Яхонтов повернулся, чтобы посмотреть на люстру. Неспроста Тоннер такой вопрос задает, наверняка каверзу какую-то придумал. Борис Львович, сверившись с актом осмотра, ответил:
– Два аршина и три вершка [19] .
19
1 аршин – 71 см, 1 вершок – 4,5 см.
– Как барон умудрился на такую высоту с кресла забраться? – спросил Тоннер.
– Наверное, лестницу подставлял. – Шнейдер указал на стремянку, которой Ухтомцев пользовался, чтобы доставать книги с верхних полок – одну стену спальни занимала библиотека графа.
– А кто ее от люстры отодвинул?
Яхонтов разозлился. В его голосе появились нервные нотки:
– Тоннер! Опять вы за свое?
– Я хотел уточнить…
– Сперва бы я хотел уточнить! Отвечайте! Баумгартен от удушения умер? Да или нет?
– От удушения!
– Ухтомцев от выстрела в висок?
– Да!
– Вот и замечательно! От вас, экспертов, никаких больше выводов не требуется, остальное – моего ума дело. Понятно?
Тоннер уже проклинал свою горячность. Киршау попросил осмотреть и доложить выводы лично ему, а он полез в спор. Дурак! Яхонтов же распалился не на шутку:
– Я в ваши печенки-селезенки не лезу, и вы, уж будьте любезны, не лезьте в мои дела. А то шею себе свернете!
– Пожалуй, я пойду! – понуро сказал Тоннер.
– Не смею задерживать.
Когда входная дверь за Ильей Андреевичем захлопнулась, Шнейдер облегченно вздохнул:
– Ловко вы его отделали. Не хуже Хромова!
– Как вы только с ним работаете…
– С трудом-с…
– А стоит ли мучаться, Борис Львович? Подумайте на досуге…
Слова Яхонтова упали на подготовленную почву. Борис Львович и сам мечтал избавиться от Тоннера, только боялся. Вернее, не боялся (человек, предавший своего Бога, ничего уже не боится), просто Тоннер казался ему не по зубам: главный эксперт после Хромова, негласный преемник, за границей стажировался, статьи публикует. А кто такой Шнейдер? Бедный выкрест, чудом зацепившийся на кафедре. И не из-за научных заслуг, а потому, что всю работу за Хромова готов делать. Препарировать, зарисовывать, труды набело переписывать.
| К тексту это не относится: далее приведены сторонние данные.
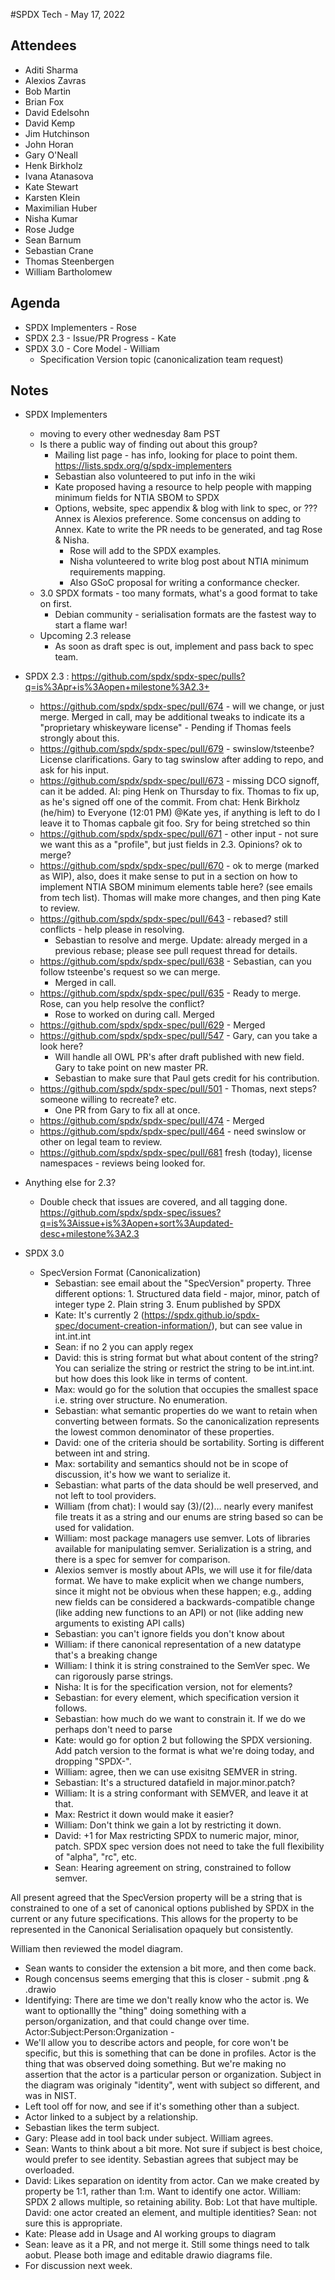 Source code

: #SPDX Tech - May 17, 2022

## Attendees
- Aditi Sharma
- Alexios Zavras
- Bob Martin
- Brian Fox
- David Edelsohn
- David Kemp
- Jim Hutchinson
- John Horan
- Gary O'Neall
- Henk Birkholz
- Ivana Atanasova
- Kate Stewart
- Karsten Klein
- Maximilian Huber
- Nisha Kumar
- Rose Judge
- Sean Barnum
- Sebastian Crane
- Thomas Steenbergen
- William Bartholomew

## Agenda
- SPDX Implementers - Rose
- SPDX 2.3 - Issue/PR Progress - Kate
- SPDX 3.0 - Core Model - William
   - Specification Version topic (canonicalization team request)

## Notes

* SPDX Implementers
  * moving to every other wednesday 8am PST
  * Is there a public way of finding out about this group?
    * Mailing list page - has info,  looking for place to point them. https://lists.spdx.org/g/spdx-implementers
    * Sebastian also volunteered to put info in the wiki
    * Kate proposed having a resource to help people with mapping minimum fields for NTIA SBOM to SPDX
    * Options,  website,  spec appendix & blog with link to spec, or ???   Annex is Alexios preference.     Some concensus on adding to Annex.    Kate to write the PR needs to be generated, and tag Rose & Nisha.
      * Rose will add to the SPDX examples.
      * Nisha volunteered to write blog post about NTIA minimum requirements mapping.
      * Also GSoC proposal for writing a conformance checker.
  * 3.0 SPDX formats - too many formats, what's a good format to take on first.
    * Debian community - serialisation formats are the fastest way to start a flame war!
  * Upcoming 2.3 release
     * As soon as draft spec is out,  implement and pass back to spec team.

* SPDX 2.3 : https://github.com/spdx/spdx-spec/pulls?q=is%3Apr+is%3Aopen+milestone%3A2.3+
  * https://github.com/spdx/spdx-spec/pull/674 - will we change, or just merge.   Merged in call,   may be additional tweaks to indicate its a "proprietary whiskeyware license"  - Pending if Thomas feels strongly about this.
  * https://github.com/spdx/spdx-spec/pull/679 - swinslow/tsteenbe?  License clarifications.  Gary to tag swinslow after adding to repo, and ask for his input.
  * https://github.com/spdx/spdx-spec/pull/673 - missing DCO signoff, can it be added.  AI:  ping Henk on Thursday to fix.  Thomas to fix up, as he's signed off one of the commit.   From chat:  Henk Birkholz (he/him) to Everyone (12:01 PM) @Kate yes, if anything is left to do I leave it to Thomas capbale git foo. Sry for being stretched so thin
  * https://github.com/spdx/spdx-spec/pull/671 - other input - not sure we want this as a "profile", but just fields in 2.3.  Opinions?   ok to merge?
  * https://github.com/spdx/spdx-spec/pull/670 - ok to merge (marked as WIP),   also, does it make sense to put in a section on how to implement NTIA SBOM minimum elements table here?  (see emails from tech list).   Thomas will make more changes, and then ping Kate to review.
  * https://github.com/spdx/spdx-spec/pull/643 - rebased?  still conflicts - help please in resolving.
     * Sebastian to resolve and merge. Update: already merged in a previous rebase; please see pull request thread for details.
  * https://github.com/spdx/spdx-spec/pull/638 - Sebastian, can you follow tsteenbe's request so we can merge.
     * Merged in call.
  * https://github.com/spdx/spdx-spec/pull/635 - Ready to merge.   Rose, can you help resolve the conflict?
     * Rose to worked on during call.   Merged
  * https://github.com/spdx/spdx-spec/pull/629 - Merged
  * https://github.com/spdx/spdx-spec/pull/547 - Gary, can you take a look here?
     * Will handle all OWL PR's after draft published with new field.  Gary to take point on new master PR.
     * Sebastian to make sure that Paul gets credit for his contribution.
  * https://github.com/spdx/spdx-spec/pull/501 - Thomas,  next steps?  someone willing to recreate?  etc.
     * One PR from Gary to fix all at once.
  * https://github.com/spdx/spdx-spec/pull/474 - Merged
  *   https://github.com/spdx/spdx-spec/pull/464 - need swinslow or other on legal team to review.
  * https://github.com/spdx/spdx-spec/pull/681 fresh (today), license namespaces - reviews being looked for.

* Anything else for 2.3?
   * Double check that issues are covered, and all tagging done.
   https://github.com/spdx/spdx-spec/issues?q=is%3Aissue+is%3Aopen+sort%3Aupdated-desc+milestone%3A2.3



* SPDX 3.0
  * SpecVersion Format (Canonicalization)
    * Sebastian: see email about the "SpecVersion" property. Three different options: 1. Structured data field - major, minor, patch of integer type 2. Plain string 3. Enum published by SPDX
    * Kate: It's currently 2 (https://spdx.github.io/spdx-spec/document-creation-information/), but can see value in int.int.int
    * Sean: if no 2 you can apply regex
    * David: this is string format but what about content of the string? You can serialize the string or restrict the string to be int.int.int. but how does this look like in terms of content.
    * Max: would go for the solution that occupies the smallest space i.e. string over structure. No enumeration.
    * Sebastian: what semantic properties do we want to retain when converting between formats. So the canonicalization represents the lowest common denominator of these properties.
    * David: one of the criteria should be sortability. Sorting is different between int and string.
    * Max:  sortability and semantics should not be in scope of discussion, it's how we want to serialize it.
    * Sebastian:  what parts of the data should be well preserved, and not left to tool providers.
    * William (from chat): I would say (3)/(2)… nearly every manifest file treats it as a string and our enums are string based so can be used for validation.
    * William: most package managers use semver. Lots of libraries available for manipulating semver. Serialization is a string, and there is a spec for semver for comparison.
    * Alexios semver is mostly about APIs, we will use it for file/data format. We have to make explicit when we change numbers, since it might not be obvious when these happen; e.g., adding new fields can be considered a backwards-compatible change (like adding new functions to an API) or not (like adding new arguments to existing API calls)
    * Sebastian: you can't ignore fields you don't know about
    * William: if there canonical representation of a new datatype that's a breaking change
    * William:  I think it is string constrained to the SemVer spec.  We can rigorously parse strings.
    * Nisha: It is for the specification version, not for elements?
    * Sebastian:  for every element, which specification version it follows.
    * Sebastian: how much do we want to constrain it. If we do we perhaps don't need to parse
    * Kate: would go for option 2 but following the SPDX versioning. Add patch version to the format is what we're doing today,  and dropping "SPDX-".
    * William: agree, then we can use exisitng SEMVER in string.
    * Sebastian:  It's a structured datafield in major.minor.patch?
    * William: It is a string conformant with SEMVER, and leave it at that.
    * Max:  Restrict it down would make it easier?
    * William:  Don't think we gain a lot by restricting it down.
    * David: +1 for Max restricting SPDX to numeric major, minor, patch.  SPDX spec version does not need to take the full flexibility of "alpha", "rc", etc.
    * Sean:  Hearing agreement on string, constrained to follow semver.

All present agreed that the SpecVersion property will be a string that is constrained to one of a set of canonical options published by SPDX in the current or any future specifications. This allows for the property to be represented in the Canonical Serialisation opaquely but consistently.


William then reviewed the model diagram.
   * Sean wants to consider the extension a bit more,  and then come back.
   * Rough concensus seems emerging that this is closer - submit .png & .drawio
   * Identifying:  There are time we don't really know who the actor is.    We want to optionallly the "thing" doing something with a person/organization, and that could change over time.     Actor:Subject:Person:Organization -
   * We'll allow you to describe actors and people,  for core won't be specific, but this is something that can be done in profiles.   Actor is the thing that was observed doing something.    But we're making no assertion that the actor is a particular person or organization.   Subject in the diagram was originaly "identity",  went with subject so different, and was in NIST.
   * Left tool off for now, and see if it's something other than a subject.
   * Actor linked to a subject by a relationship.
   * Sebastian likes the term subject.
   * Gary: Please add in tool back under subject.   William agrees.
   * Sean: Wants to think about a bit more.   Not sure if subject is best choice, would prefer to see identity.   Sebastian agrees that subject may be overloaded.
   * David: Likes separation on identity from actor.   Can we make created by property be 1:1, rather than 1:m.   Want to identify one actor.    William:  SPDX 2 allows multiple, so retaining ability.   Bob:  Lot that have multiple.  David: one actor created an element, and multiple identities?   Sean:  not sure this is appropriate.
   * Kate: Please add in Usage and AI working groups to diagram
   * Sean: leave as it a PR, and not merge it.   Still some things need to talk aobut. Please both image and editable drawio diagrams file.
   * For discussion next week.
Вчера Борис Львович почувствовал: тяготится Хромов Тоннером, соперника в нем видит. Значит, пора к решительным действиям переходить! Если Илью Андреевича скомпрометировать, это ж какая перспектива откроется! Лет через десять Хромов, как ни крути, от дел отойдет. И тогда заведующим кафедрой станет наследник маленькой житомирской скотобойни! Непременно станет. Остальных конкурентов Шнейдер раздавит без труда. Главное – с Тоннером расправиться! Прав Яхонтов, ох, прав.
Спрыгнув с экипажа, Борис Львович поспешил к себе на квартиру. Надо хотя бы поесть до занятий.
– Доктор! Христом Богом прошу! – кинулся к нему Макар, сгребавший мокрые листья. – Одолжите двугривенный.
Борис Львович даже не остановился, махнул рукой, мол, нету.
Сзади раздался грохот, и Борис Львович невольно обернулся. Макар плашмя упал на землю. Ни мольбы, ни униженные просьбы ни в ком сочувствия так и не вызвали. Оставалось Макару одно – пробраться тайком в главный корпус, где в банках со спиртом плавали гады, украсть и выпить. Правда, Хромов предупреждал строго-настрого: «Умрешь в жутких мучениях». Но мучения и без того были жуткими. Так что все одно скоро смерть!